The Saffrons had a great year in the competition and can be happy with seven positions, but there were a couple more who could definitely have made it.

Kerry, the team Antrim beat in the final, and in the round robin stages,  have five on the team, Carlow, who drew with Antrim in Dr Cullen Park, have two while Westmeath have one.

Three of the six defenders are Antrim men Matthew Donnelly, Stephen Rooney and Gerard Walsh Keelan Molloy gets one of the two midfield positions, while Niall McKenna, Ciaran Clarke and Antrim team captain Conor McCann claim three of the six forwards positions.

There is a special honour for McCann as he is named as Player of the Year, a richly deserve honour after an incredible season which saw him score 4-20 from play during the campaign.
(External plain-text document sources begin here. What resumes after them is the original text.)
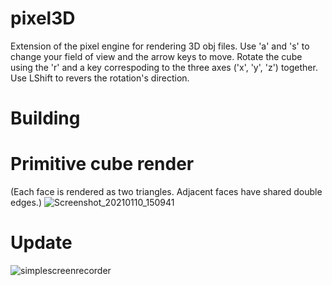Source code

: # pixel3D
Extension of the pixel engine for rendering 3D obj files. Use 'a' and 's' to change your field of view and the arrow keys to move. Rotate the cube using the 'r' and a key correspoding to the three axes ('x', 'y', 'z') together. Use LShift to revers the rotation's direction.

# Building


# Primitive cube render
(Each face is rendered as two triangles. Adjacent faces have shared double edges.)
![Screenshot_20210110_150941](https://user-images.githubusercontent.com/56124831/104119571-38ca3180-5356-11eb-94d6-9de9330ff77b.png)

# Update
![simplescreenrecorder](https://user-images.githubusercontent.com/56124831/105610819-ab67f200-5dd7-11eb-926a-9c60e63a8ef1.gif)

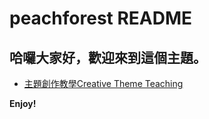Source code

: # peachforest README
## 哈囉大家好，歡迎來到這個主題。

* [主題創作教學Creative Theme Teaching](https://hackmd.io/@BHI_Z94XTEGckxeXRqHaqQ/weiting)

**Enjoy!**
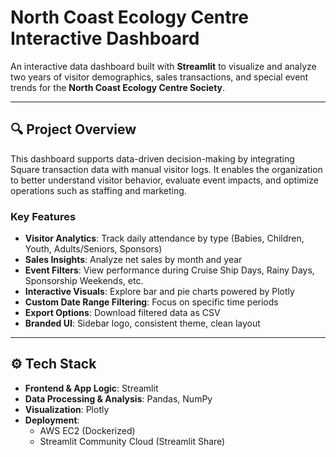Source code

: # North Coast Ecology Centre Interactive Dashboard

An interactive data dashboard built with **Streamlit** to visualize and analyze two years of visitor demographics, sales transactions, and special event trends for the **North Coast Ecology Centre Society**.

---

## 🔍 Project Overview

This dashboard supports data-driven decision-making by integrating Square transaction data with manual visitor logs. It enables the organization to better understand visitor behavior, evaluate event impacts, and optimize operations such as staffing and marketing.

### Key Features

- **Visitor Analytics**: Track daily attendance by type (Babies, Children, Youth, Adults/Seniors, Sponsors)
- **Sales Insights**: Analyze net sales by month and year
- **Event Filters**: View performance during Cruise Ship Days, Rainy Days, Sponsorship Weekends, etc.
- **Interactive Visuals**: Explore bar and pie charts powered by Plotly
- **Custom Date Range Filtering**: Focus on specific time periods
- **Export Options**: Download filtered data as CSV
- **Branded UI**: Sidebar logo, consistent theme, clean layout

---

## ⚙️ Tech Stack

- **Frontend & App Logic**: Streamlit
- **Data Processing & Analysis**: Pandas, NumPy
- **Visualization**: Plotly
- **Deployment**:
  - AWS EC2 (Dockerized)
  - Streamlit Community Cloud (Streamlit Share)
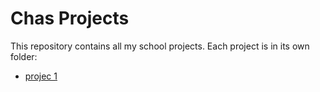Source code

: # Chas Projects

This repository contains all my school projects.
Each project is in its own folder:

- [projec 1](./index.html)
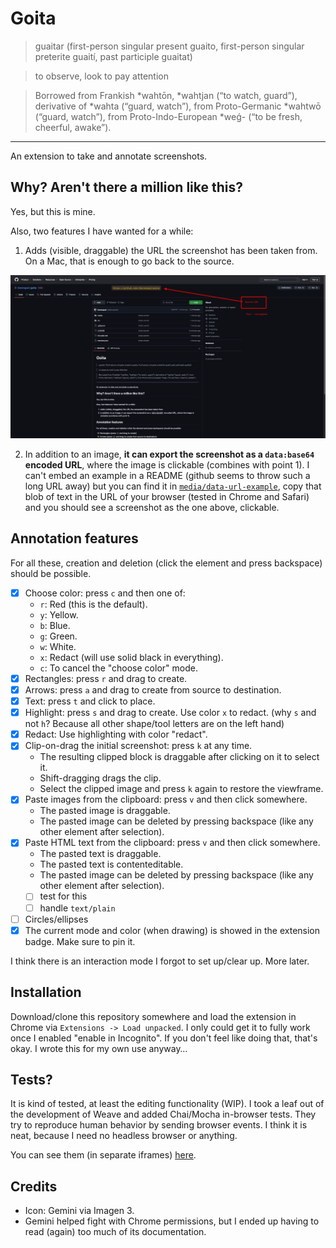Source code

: # Goita

> guaitar (first-person singular present guaito, first-person singular preterite guaití, past participle guaitat)

> to observe, look
> to pay attention

> Borrowed from Frankish *wahtōn, *wahtjan (“to watch, guard”), derivative of *wahta (“guard, watch”), from Proto-Germanic *wahtwō (“guard, watch”), from Proto-Indo-European \*weǵ- (“to be fresh, cheerful, awake”).

---

An extension to take and annotate screenshots.

## Why? Aren't there a million like this?

Yes, but this is mine.

Also, two features I have wanted for a while:

1. Adds (visible, draggable) the URL the screenshot has been taken from. On a Mac, that is enough to go back to the source.

![](media/goita.jpg)

2. In addition to an image, **it can export the screenshot as a `data:base64` encoded URL**, where the image is clickable (combines with point 1). I can't embed an example in a README (github seems to throw such a long URL away) but you can find it in [`media/data-url-example`](https://raw.githubusercontent.com/rberenguel/goita/refs/heads/main/media/data-url-examplee), copy that blob of text in the URL of your browser (tested in Chrome and Safari) and you should see a screenshot as the one above, clickable.

## Annotation features

For all these, creation and deletion (click the element and press backspace) should be possible.

- [x] Choose color: press `c` and then one of:
  - `r`: Red (this is the default).
  - `y`: Yellow.
  - `b`: Blue.
  - `g`: Green.
  - `w`: White.
  - `x`: Redact (will use solid black in everything).
  - `c`: To cancel the "choose color" mode.
- [x] Rectangles: press `r` and drag to create.
- [x] Arrows: press `a` and drag to create from source to destination.
- [x] Text: press `t` and click to place.
- [x] Highlight: press `s` and drag to create. Use color `x` to redact. (why `s` and not `h`? Because all other shape/tool letters are on the left hand)
- [x] Redact: Use highlighting with color "redact".
- [x] Clip-on-drag the initial screenshot: press `k` at any time.
  - The resulting clipped block is draggable after clicking on it to select it.
  - Shift-dragging drags the clip.
  - Select the clipped image and press `k` again to restore the viewframe.
- [x] Paste images from the clipboard: press `v` and then click somewhere.
  - The pasted image is draggable.
  - The pasted image can be deleted by pressing backspace (like any other element after selection).
- [x] Paste HTML text from the clipboard: press `v` and then click somewhere.
  - The pasted text is draggable.
  - The pasted text is contenteditable.
  - The pasted image can be deleted by pressing backspace (like any other element after selection).
  - [ ] test for this
  - [ ] handle `text/plain`
- [ ] Circles/ellipses
- [x] The current mode and color (when drawing) is showed in the extension badge. Make sure to pin it.

I think there is an interaction mode I forgot to set up/clear up. More later.

## Installation

Download/clone this repository somewhere and load the extension in Chrome via `Extensions -> Load unpacked`. I only could get it to fully work once I enabled "enable in Incognito". If you don't feel like doing that, that's okay. I wrote this for my own use anyway…

## Tests?

It is kind of tested, at least the editing functionality (WIP). I took a leaf out of the development of Weave and added Chai/Mocha in-browser tests. They try to reproduce human behavior by sending browser events. I think it is neat, because I need no headless browser or anything.

You can see them (in separate iframes) [here](https://mostlymaths.net/goita/tests/).

## Credits

- Icon: Gemini via Imagen 3.
- Gemini helped fight with Chrome permissions, but I ended up having to read (again) too much of its documentation.
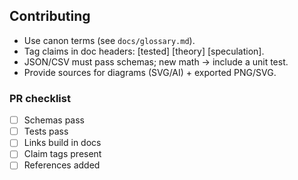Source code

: ## Contributing
- Use canon terms (see `docs/glossary.md`).
- Tag claims in doc headers: [tested] [theory] [speculation].
- JSON/CSV must pass schemas; new math → include a unit test.
- Provide sources for diagrams (SVG/AI) + exported PNG/SVG.

### PR checklist
- [ ] Schemas pass
- [ ] Tests pass
- [ ] Links build in docs
- [ ] Claim tags present
- [ ] References added
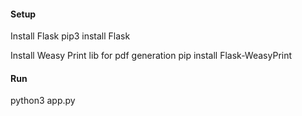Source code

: #### Setup

Install Flask
pip3 install Flask

Install Weasy Print lib for pdf generation 
pip install Flask-WeasyPrint

#### Run
python3 app.py 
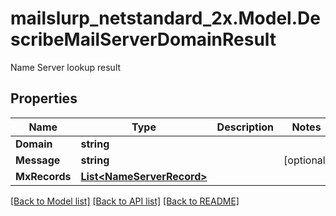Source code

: # mailslurp_netstandard_2x.Model.DescribeMailServerDomainResult
Name Server lookup result

## Properties

Name | Type | Description | Notes
------------ | ------------- | ------------- | -------------
**Domain** | **string** |  | 
**Message** | **string** |  | [optional] 
**MxRecords** | [**List&lt;NameServerRecord&gt;**](NameServerRecord) |  | 

[[Back to Model list]](../README#documentation-for-models) [[Back to API list]](../README#documentation-for-api-endpoints) [[Back to README]](../README)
The players will be honoured as part of the GAA/GPA 2020 Joe McDonagh Team of the Year awards, which will be featured on RTÉ 2fm’s Game On programme this Wednesday evening from 6pm.

Team of the Year

1: Brian Tracey (Carlow)

2: Tomás O’Connor (Kerry)

3: Matthew Donnelly (Antrim)

4: Stephen Rooney (Antrim)

5: Jason Diggins (Kerry)

6: Aonghus Clarke (Westmeath)

7: Gerard Walsh (Antrim)

8: Shane Nolan (Kerry)

9: Keelan Molloy (Antrim)

10: Niall McKenna (Antrim)

11: Shane Conway (Kerry)

12: Daniel Collins (Kerry)

13: Chris Nolan (Carlow)

14: Conor McCann (Antrim)

15: Ciaran Clarke (Antrim)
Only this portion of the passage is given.